Write the records out again exactly as they read, dropping any picture they hold.

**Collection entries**

===============

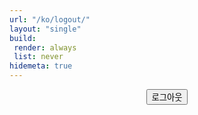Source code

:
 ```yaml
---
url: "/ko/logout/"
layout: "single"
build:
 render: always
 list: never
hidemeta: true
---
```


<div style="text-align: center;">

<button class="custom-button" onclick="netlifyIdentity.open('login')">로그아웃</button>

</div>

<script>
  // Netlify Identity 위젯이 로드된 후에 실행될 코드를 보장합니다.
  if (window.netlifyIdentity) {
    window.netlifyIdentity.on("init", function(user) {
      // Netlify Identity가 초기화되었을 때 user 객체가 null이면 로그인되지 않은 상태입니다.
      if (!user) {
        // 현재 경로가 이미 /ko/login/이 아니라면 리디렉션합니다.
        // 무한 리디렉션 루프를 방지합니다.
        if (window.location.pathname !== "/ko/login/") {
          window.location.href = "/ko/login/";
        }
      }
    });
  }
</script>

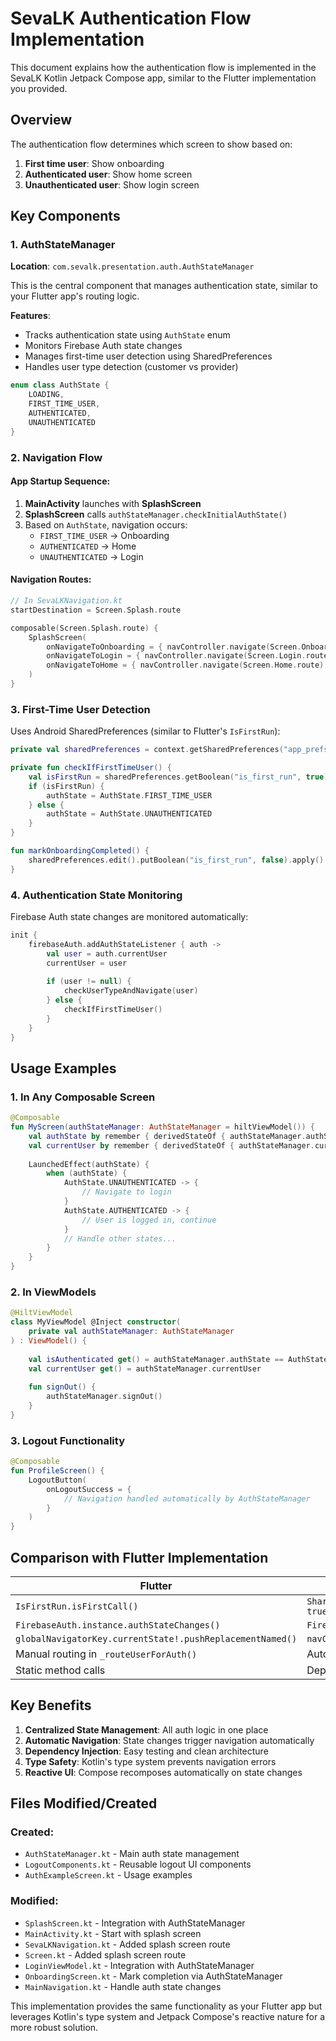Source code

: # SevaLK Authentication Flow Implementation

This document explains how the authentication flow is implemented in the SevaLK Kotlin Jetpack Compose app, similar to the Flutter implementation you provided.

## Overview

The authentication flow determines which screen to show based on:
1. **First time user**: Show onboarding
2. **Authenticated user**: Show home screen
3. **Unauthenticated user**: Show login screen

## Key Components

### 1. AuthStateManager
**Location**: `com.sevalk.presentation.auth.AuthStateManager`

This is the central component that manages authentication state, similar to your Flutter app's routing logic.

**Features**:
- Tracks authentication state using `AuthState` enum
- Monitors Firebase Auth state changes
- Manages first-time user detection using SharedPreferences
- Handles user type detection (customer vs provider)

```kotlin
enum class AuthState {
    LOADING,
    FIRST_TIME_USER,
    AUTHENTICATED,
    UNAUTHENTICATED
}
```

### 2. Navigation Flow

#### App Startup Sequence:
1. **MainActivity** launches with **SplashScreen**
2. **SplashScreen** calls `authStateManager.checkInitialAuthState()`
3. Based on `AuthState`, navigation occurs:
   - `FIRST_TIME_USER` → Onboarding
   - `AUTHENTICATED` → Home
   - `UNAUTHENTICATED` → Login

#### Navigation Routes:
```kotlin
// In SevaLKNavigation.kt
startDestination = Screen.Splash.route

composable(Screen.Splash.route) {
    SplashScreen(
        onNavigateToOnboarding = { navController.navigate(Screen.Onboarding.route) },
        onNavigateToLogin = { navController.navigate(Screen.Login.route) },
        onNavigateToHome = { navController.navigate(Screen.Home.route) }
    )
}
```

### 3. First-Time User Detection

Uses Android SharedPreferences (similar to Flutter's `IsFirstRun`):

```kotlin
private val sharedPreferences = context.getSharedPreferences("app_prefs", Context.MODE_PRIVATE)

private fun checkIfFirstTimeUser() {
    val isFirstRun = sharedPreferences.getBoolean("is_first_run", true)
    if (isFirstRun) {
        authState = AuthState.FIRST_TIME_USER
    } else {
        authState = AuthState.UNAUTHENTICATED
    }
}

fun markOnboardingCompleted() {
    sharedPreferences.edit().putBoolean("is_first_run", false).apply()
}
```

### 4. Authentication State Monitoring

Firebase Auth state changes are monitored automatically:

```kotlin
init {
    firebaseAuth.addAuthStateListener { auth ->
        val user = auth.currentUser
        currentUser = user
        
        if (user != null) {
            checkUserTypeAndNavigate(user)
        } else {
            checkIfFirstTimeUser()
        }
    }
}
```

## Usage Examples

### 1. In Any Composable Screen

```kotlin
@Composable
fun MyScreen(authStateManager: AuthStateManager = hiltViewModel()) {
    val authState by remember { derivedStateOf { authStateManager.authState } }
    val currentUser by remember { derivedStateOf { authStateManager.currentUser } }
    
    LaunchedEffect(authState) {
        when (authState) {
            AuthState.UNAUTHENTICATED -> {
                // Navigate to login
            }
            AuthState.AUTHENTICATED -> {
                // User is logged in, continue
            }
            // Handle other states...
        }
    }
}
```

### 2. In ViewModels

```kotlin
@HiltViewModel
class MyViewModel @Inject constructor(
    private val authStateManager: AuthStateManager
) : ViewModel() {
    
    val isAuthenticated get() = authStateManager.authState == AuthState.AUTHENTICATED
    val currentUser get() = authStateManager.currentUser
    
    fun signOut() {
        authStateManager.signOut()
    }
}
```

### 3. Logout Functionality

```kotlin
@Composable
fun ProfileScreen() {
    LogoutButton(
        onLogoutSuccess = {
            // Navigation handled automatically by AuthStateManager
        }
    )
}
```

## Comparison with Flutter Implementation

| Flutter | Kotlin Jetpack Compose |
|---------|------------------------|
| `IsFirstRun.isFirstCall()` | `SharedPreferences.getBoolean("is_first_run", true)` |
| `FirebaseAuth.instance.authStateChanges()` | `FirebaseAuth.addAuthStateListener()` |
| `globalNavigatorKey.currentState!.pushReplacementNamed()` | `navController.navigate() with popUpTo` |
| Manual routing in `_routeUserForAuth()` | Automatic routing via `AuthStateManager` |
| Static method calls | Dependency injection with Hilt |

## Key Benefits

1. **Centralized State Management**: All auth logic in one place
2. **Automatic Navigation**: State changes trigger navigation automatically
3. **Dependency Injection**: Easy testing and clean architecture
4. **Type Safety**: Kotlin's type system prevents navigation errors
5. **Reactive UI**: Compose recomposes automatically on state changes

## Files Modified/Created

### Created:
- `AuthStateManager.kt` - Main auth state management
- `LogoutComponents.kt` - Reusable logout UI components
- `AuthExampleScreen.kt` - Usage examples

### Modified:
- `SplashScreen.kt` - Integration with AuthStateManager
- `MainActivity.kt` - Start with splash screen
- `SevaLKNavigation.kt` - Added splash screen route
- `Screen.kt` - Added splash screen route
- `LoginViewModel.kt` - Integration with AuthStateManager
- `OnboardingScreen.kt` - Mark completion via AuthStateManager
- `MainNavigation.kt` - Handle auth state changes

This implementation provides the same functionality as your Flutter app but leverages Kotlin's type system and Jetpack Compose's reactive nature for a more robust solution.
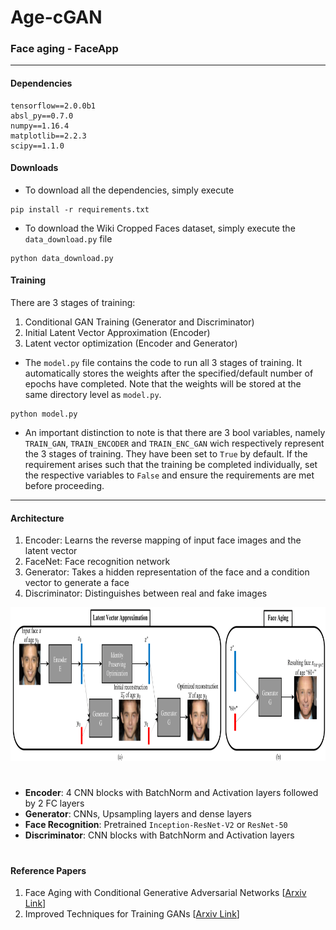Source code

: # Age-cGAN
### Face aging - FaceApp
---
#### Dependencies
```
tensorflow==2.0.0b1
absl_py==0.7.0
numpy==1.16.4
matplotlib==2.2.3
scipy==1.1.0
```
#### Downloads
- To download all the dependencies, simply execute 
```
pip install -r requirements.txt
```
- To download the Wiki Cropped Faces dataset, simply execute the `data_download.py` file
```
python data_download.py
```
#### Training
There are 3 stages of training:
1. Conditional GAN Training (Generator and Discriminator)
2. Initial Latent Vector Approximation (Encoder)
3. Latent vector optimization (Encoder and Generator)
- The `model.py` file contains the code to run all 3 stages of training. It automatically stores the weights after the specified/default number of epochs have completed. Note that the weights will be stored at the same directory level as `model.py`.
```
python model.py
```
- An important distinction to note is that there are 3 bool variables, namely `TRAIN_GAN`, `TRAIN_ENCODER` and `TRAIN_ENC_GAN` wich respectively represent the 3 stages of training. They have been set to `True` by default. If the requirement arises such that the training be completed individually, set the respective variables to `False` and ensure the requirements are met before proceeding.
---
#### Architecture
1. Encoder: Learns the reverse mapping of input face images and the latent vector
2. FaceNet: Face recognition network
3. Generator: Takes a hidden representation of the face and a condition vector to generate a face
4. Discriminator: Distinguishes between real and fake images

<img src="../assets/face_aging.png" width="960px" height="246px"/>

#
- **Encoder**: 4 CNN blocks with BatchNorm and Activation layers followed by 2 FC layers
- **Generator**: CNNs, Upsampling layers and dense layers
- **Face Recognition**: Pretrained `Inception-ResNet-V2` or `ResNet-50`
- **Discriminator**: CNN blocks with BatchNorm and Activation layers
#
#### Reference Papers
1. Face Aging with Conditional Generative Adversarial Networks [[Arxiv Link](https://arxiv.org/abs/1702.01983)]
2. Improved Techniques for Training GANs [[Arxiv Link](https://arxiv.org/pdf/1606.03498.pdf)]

===============

**Problem solution**
Source code

:
 ```yaml
---
url: "/ko/logout/"
layout: "single"
build:
 render: always
 list: never
hidemeta: true
---
```


<div style="text-align: center;">

<button class="custom-button" onclick="netlifyIdentity.open('login')">로그아웃</button>

</div>

<script>
  // Netlify Identity 위젯이 로드된 후에 실행될 코드를 보장합니다.
  if (window.netlifyIdentity) {
    window.netlifyIdentity.on("init", function(user) {
      // Netlify Identity가 초기화되었을 때 user 객체가 null이면 로그인되지 않은 상태입니다.
      if (!user) {
        // 현재 경로가 이미 /ko/login/이 아니라면 리디렉션합니다.
        // 무한 리디렉션 루프를 방지합니다.
        if (window.location.pathname !== "/ko/login/") {
          window.location.href = "/ko/login/";
        }
      }
    });
  }
</script>

Source code

: # SevaLK Authentication Flow Implementation

This document explains how the authentication flow is implemented in the SevaLK Kotlin Jetpack Compose app, similar to the Flutter implementation you provided.

## Overview

The authentication flow determines which screen to show based on:
1. **First time user**: Show onboarding
2. **Authenticated user**: Show home screen
3. **Unauthenticated user**: Show login screen

## Key Components

### 1. AuthStateManager
**Location**: `com.sevalk.presentation.auth.AuthStateManager`

This is the central component that manages authentication state, similar to your Flutter app's routing logic.

**Features**:
- Tracks authentication state using `AuthState` enum
- Monitors Firebase Auth state changes
- Manages first-time user detection using SharedPreferences
- Handles user type detection (customer vs provider)

```kotlin
enum class AuthState {
    LOADING,
    FIRST_TIME_USER,
    AUTHENTICATED,
    UNAUTHENTICATED
}
```

### 2. Navigation Flow

#### App Startup Sequence:
1. **MainActivity** launches with **SplashScreen**
2. **SplashScreen** calls `authStateManager.checkInitialAuthState()`
3. Based on `AuthState`, navigation occurs:
   - `FIRST_TIME_USER` → Onboarding
   - `AUTHENTICATED` → Home
   - `UNAUTHENTICATED` → Login

#### Navigation Routes:
```kotlin
// In SevaLKNavigation.kt
startDestination = Screen.Splash.route

composable(Screen.Splash.route) {
    SplashScreen(
        onNavigateToOnboarding = { navController.navigate(Screen.Onboarding.route) },
        onNavigateToLogin = { navController.navigate(Screen.Login.route) },
        onNavigateToHome = { navController.navigate(Screen.Home.route) }
    )
}
```

### 3. First-Time User Detection

Uses Android SharedPreferences (similar to Flutter's `IsFirstRun`):

```kotlin
private val sharedPreferences = context.getSharedPreferences("app_prefs", Context.MODE_PRIVATE)

private fun checkIfFirstTimeUser() {
    val isFirstRun = sharedPreferences.getBoolean("is_first_run", true)
    if (isFirstRun) {
        authState = AuthState.FIRST_TIME_USER
    } else {
        authState = AuthState.UNAUTHENTICATED
    }
}

fun markOnboardingCompleted() {
    sharedPreferences.edit().putBoolean("is_first_run", false).apply()
}
```

### 4. Authentication State Monitoring

Firebase Auth state changes are monitored automatically:

```kotlin
init {
    firebaseAuth.addAuthStateListener { auth ->
        val user = auth.currentUser
        currentUser = user
        
        if (user != null) {
            checkUserTypeAndNavigate(user)
        } else {
            checkIfFirstTimeUser()
        }
    }
}
```

## Usage Examples

### 1. In Any Composable Screen

```kotlin
@Composable
fun MyScreen(authStateManager: AuthStateManager = hiltViewModel()) {
    val authState by remember { derivedStateOf { authStateManager.authState } }
    val currentUser by remember { derivedStateOf { authStateManager.currentUser } }
    
    LaunchedEffect(authState) {
        when (authState) {
            AuthState.UNAUTHENTICATED -> {
                // Navigate to login
            }
            AuthState.AUTHENTICATED -> {
                // User is logged in, continue
            }
            // Handle other states...
        }
    }
}
```

### 2. In ViewModels

```kotlin
@HiltViewModel
class MyViewModel @Inject constructor(
    private val authStateManager: AuthStateManager
) : ViewModel() {
    
    val isAuthenticated get() = authStateManager.authState == AuthState.AUTHENTICATED
    val currentUser get() = authStateManager.currentUser
    
    fun signOut() {
        authStateManager.signOut()
    }
}
```

### 3. Logout Functionality

```kotlin
@Composable
fun ProfileScreen() {
    LogoutButton(
        onLogoutSuccess = {
            // Navigation handled automatically by AuthStateManager
        }
    )
}
```

## Comparison with Flutter Implementation

| Flutter | Kotlin Jetpack Compose |
|---------|------------------------|
| `IsFirstRun.isFirstCall()` | `SharedPreferences.getBoolean("is_first_run", true)` |
| `FirebaseAuth.instance.authStateChanges()` | `FirebaseAuth.addAuthStateListener()` |
| `globalNavigatorKey.currentState!.pushReplacementNamed()` | `navController.navigate() with popUpTo` |
| Manual routing in `_routeUserForAuth()` | Automatic routing via `AuthStateManager` |
| Static method calls | Dependency injection with Hilt |

## Key Benefits

1. **Centralized State Management**: All auth logic in one place
2. **Automatic Navigation**: State changes trigger navigation automatically
3. **Dependency Injection**: Easy testing and clean architecture
4. **Type Safety**: Kotlin's type system prevents navigation errors
5. **Reactive UI**: Compose recomposes automatically on state changes

## Files Modified/Created

### Created:
- `AuthStateManager.kt` - Main auth state management
- `LogoutComponents.kt` - Reusable logout UI components
- `AuthExampleScreen.kt` - Usage examples

### Modified:
- `SplashScreen.kt` - Integration with AuthStateManager
- `MainActivity.kt` - Start with splash screen
- `SevaLKNavigation.kt` - Added splash screen route
- `Screen.kt` - Added splash screen route
- `LoginViewModel.kt` - Integration with AuthStateManager
- `OnboardingScreen.kt` - Mark completion via AuthStateManager
- `MainNavigation.kt` - Handle auth state changes

This implementation provides the same functionality as your Flutter app but leverages Kotlin's type system and Jetpack Compose's reactive nature for a more robust solution.
Source code

: # Age-cGAN
### Face aging - FaceApp
---
#### Dependencies
```
tensorflow==2.0.0b1
absl_py==0.7.0
numpy==1.16.4
matplotlib==2.2.3
scipy==1.1.0
```
#### Downloads
- To download all the dependencies, simply execute 
```
pip install -r requirements.txt
```
- To download the Wiki Cropped Faces dataset, simply execute the `data_download.py` file
```
python data_download.py
```
#### Training
There are 3 stages of training:
1. Conditional GAN Training (Generator and Discriminator)
2. Initial Latent Vector Approximation (Encoder)
3. Latent vector optimization (Encoder and Generator)
- The `model.py` file contains the code to run all 3 stages of training. It automatically stores the weights after the specified/default number of epochs have completed. Note that the weights will be stored at the same directory level as `model.py`.
```
python model.py
```
- An important distinction to note is that there are 3 bool variables, namely `TRAIN_GAN`, `TRAIN_ENCODER` and `TRAIN_ENC_GAN` wich respectively represent the 3 stages of training. They have been set to `True` by default. If the requirement arises such that the training be completed individually, set the respective variables to `False` and ensure the requirements are met before proceeding.
---
#### Architecture
1. Encoder: Learns the reverse mapping of input face images and the latent vector
2. FaceNet: Face recognition network
3. Generator: Takes a hidden representation of the face and a condition vector to generate a face
4. Discriminator: Distinguishes between real and fake images

<img src="../assets/face_aging.png" width="960px" height="246px"/>

#
- **Encoder**: 4 CNN blocks with BatchNorm and Activation layers followed by 2 FC layers
- **Generator**: CNNs, Upsampling layers and dense layers
- **Face Recognition**: Pretrained `Inception-ResNet-V2` or `ResNet-50`
- **Discriminator**: CNN blocks with BatchNorm and Activation layers
#
#### Reference Papers
1. Face Aging with Conditional Generative Adversarial Networks [[Arxiv Link](https://arxiv.org/abs/1702.01983)]
2. Improved Techniques for Training GANs [[Arxiv Link](https://arxiv.org/pdf/1606.03498.pdf)]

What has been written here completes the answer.